2007-02-24 00:14:19 · 3 answers · asked by Vasudevan K 1 in Business & Finance Corporations

3 answers

A question like that you have to address with the corporations board of directors. They are the ones who approve dividends and salary increases. Unfortunately if the executives are also the directors, then you may never see a dividend regardless of a high profit ratio. If you have invested in this company it may be worth getting out of it. Most (American) companies try to make themselves attractive by paying higher dividends to their investors. Doing this attracts investors and corporations have larger capital to grow. Unfortunately in developing countries such as India and China where capitalism is still in it's primary stages, the value in paying higher dividends is not yet recognized. It may take years for these executive members to recognize that their profits may be short lived if investors start pulling out their money.

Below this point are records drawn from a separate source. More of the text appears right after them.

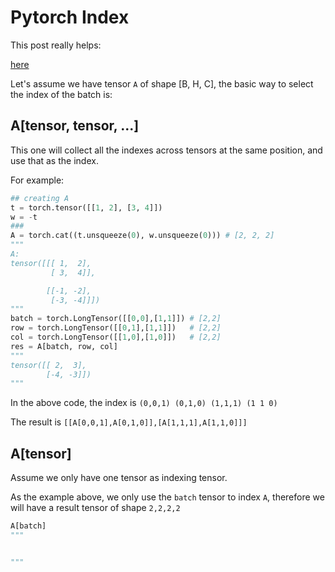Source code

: # Pytorch Index

This post really helps: 

[here](https://zhuanlan.zhihu.com/p/471313188)


Let's assume we have tensor `A` of shape [B, H, C], the basic way to select the index of the batch is:

## A[tensor, tensor, ...]

This one will collect all the indexes across tensors at the same position, and use that as the index.

For example:

```python
## creating A
t = torch.tensor([[1, 2], [3, 4]])
w = -t 
###
A = torch.cat((t.unsqueeze(0), w.unsqueeze(0))) # [2, 2, 2]
"""
A:
tensor([[[ 1,  2],
         [ 3,  4]],

        [[-1, -2],
         [-3, -4]]])
"""
batch = torch.LongTensor([[0,0],[1,1]]) # [2,2]
row = torch.LongTensor([[0,1],[1,1]])   # [2,2]
col = torch.LongTensor([[1,0],[1,0]])   # [2,2]
res = A[batch, row, col]
"""
tensor([[ 2,  3],
        [-4, -3]])
"""
```

In the above code, the index is `(0,0,1) (0,1,0) (1,1,1) (1 1 0)`

The result is `[[A[0,0,1],A[0,1,0]],[A[1,1,1],A[1,1,0]]]`

## A[tensor]
Assume we only have one tensor as indexing tensor.

As the example above, we only use the `batch` tensor to index `A`, therefore
we will have a result tensor of shape `2,2,2,2`
```python
A[batch]
"""


"""

```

2007-02-24 02:26:00 · answer #1 · answered by KillerKat 3 · 0 0

I feel that it is only matter of time before the MNC sub buys back all the shares with the indian shareholders [if it is permitted] and makes itself fully owned. I hope they give fair valuation for remaining shares when it is bought back, which takes care of any un declared dividends.

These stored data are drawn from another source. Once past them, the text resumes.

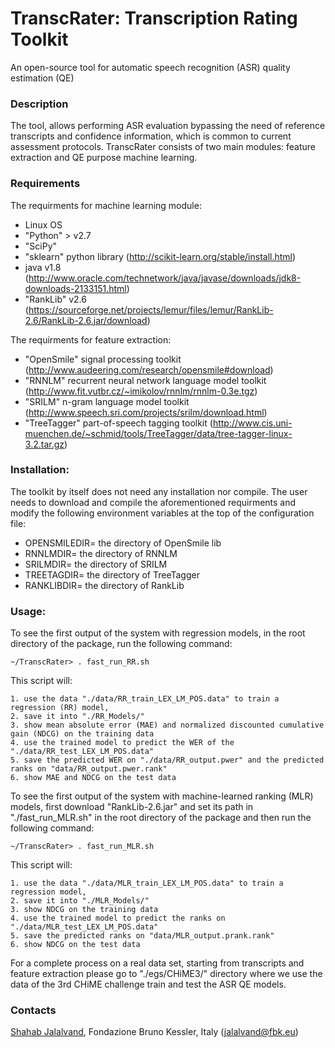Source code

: # TranscRater: Transcription Rating Toolkit
An open-source tool for  automatic speech recognition (ASR) quality estimation (QE)

### Description
The tool, allows performing ASR evaluation bypassing the need of reference transcripts and confidence information, which is common to current assessment protocols.
TranscRater consists of two main modules: feature extraction and QE purpose machine learning. 

### Requirements
The requirments for machine learning module:
- Linux OS
- "Python" > v2.7
- "SciPy" 
- "sklearn" python library (http://scikit-learn.org/stable/install.html)
- java v1.8 (http://www.oracle.com/technetwork/java/javase/downloads/jdk8-downloads-2133151.html)
- "RankLib" v2.6 (https://sourceforge.net/projects/lemur/files/lemur/RankLib-2.6/RankLib-2.6.jar/download)

The requirments for feature extraction:
- "OpenSmile" signal processing toolkit (http://www.audeering.com/research/opensmile#download)
- "RNNLM" recurrent neural network language model toolkit (http://www.fit.vutbr.cz/~imikolov/rnnlm/rnnlm-0.3e.tgz)
- "SRILM" n-gram language model toolkit (http://www.speech.sri.com/projects/srilm/download.html)
- "TreeTagger" part-of-speech tagging toolkit (http://www.cis.uni-muenchen.de/~schmid/tools/TreeTagger/data/tree-tagger-linux-3.2.tar.gz)

### Installation:
The toolkit by itself does not need any installation nor compile. The user needs to download and compile the aforementioned requirments and modify the following environment variables at the top of the configuration file:

- OPENSMILEDIR= the directory of OpenSmile lib
- RNNLMDIR= the directory of RNNLM
- SRILMDIR= the directory of SRILM
- TREETAGDIR= the directory of TreeTagger
- RANKLIBDIR= the directory of RankLib

### Usage:
To see the first output of the system with regression models, in the root directory of the package, run the following command:
```
~/TranscRater> . fast_run_RR.sh
```

This script will:
```
1. use the data "./data/RR_train_LEX_LM_POS.data" to train a regression (RR) model,
2. save it into "./RR_Models/"
3. show mean absolute error (MAE) and normalized discounted cumulative gain (NDCG) on the training data
4. use the trained model to predict the WER of the "./data/RR_test_LEX_LM_POS.data"
5. save the predicted WER on "./data/RR_output.pwer" and the predicted ranks on "data/RR_output.pwer.rank"
6. show MAE and NDCG on the test data
```

To see the first output of the system with machine-learned ranking (MLR) models, first download "RankLib-2.6.jar" and set its path in "./fast_run_MLR.sh" in the root directory of the package and then run the following command:
```
~/TranscRater> . fast_run_MLR.sh
```
This script will:
```
1. use the data "./data/MLR_train_LEX_LM_POS.data" to train a regression model,
2. save it into "./MLR_Models/"
3. show NDCG on the training data
4. use the trained model to predict the ranks on "./data/MLR_test_LEX_LM_POS.data"
5. save the predicted ranks on "data/MLR_output.prank.rank"
6. show NDCG on the test data
```
For a complete process on a real data set, starting from transcripts and feature extraction please go to "./egs/CHiME3/" directory where we use the data of the 3rd CHiME challenge train and test the ASR QE models. 

### Contacts
[Shahab Jalalvand](https://hlt-mt.fbk.eu/people/profile/jalalvand), Fondazione Bruno Kessler, Italy (jalalvand@fbk.eu)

Indians need to understand the capitalist logic in investing in future. This freedom in investing and doing what so ever they would prefer [entry/exit] within the gamut of Indian law in fact attracts fdi into a country and there would be many more such experiences in future with FDI targets having been set on a very high trajectory in 2007 as well.

2007-02-24 07:40:02 · answer #2 · answered by Anonymous · 0 0

You can meet a Advocate who is an expert in Companies Matters, having a proven track record of CLB cases.

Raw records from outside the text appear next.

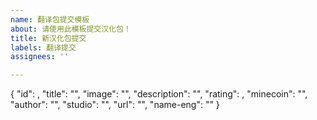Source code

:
 ```yaml
---
name: 翻译包提交模板
about: 请使用此模板提交汉化包！
title: 新汉化包提交
labels: 翻译提交
assignees: ''

---
```


{
        "id": , 
        "title": "", 
        "image": "", 
        "description": "", 
        "rating": , 
        "minecoin": "",
        "author": "",
        "studio": "",
        "url": "",
        "name-eng": ""
}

The remedy is available under Section 397 & 398 of Companies Act 1956. You can complain, stating that such act of the board of directors is amounting to MISMANAGEMENT and suppression of MINORITY INTERESTS. You can argue with your points. If convinced the authority will compensate.

If not you will get back Face Value + Share of Reserves & surpluses (i.e. equal to the networth of the share) + suit expenses, if any, under best judgement policy vide sec. 404 to 419 of Companies Act 1956.

However, you need patience and time to win this case.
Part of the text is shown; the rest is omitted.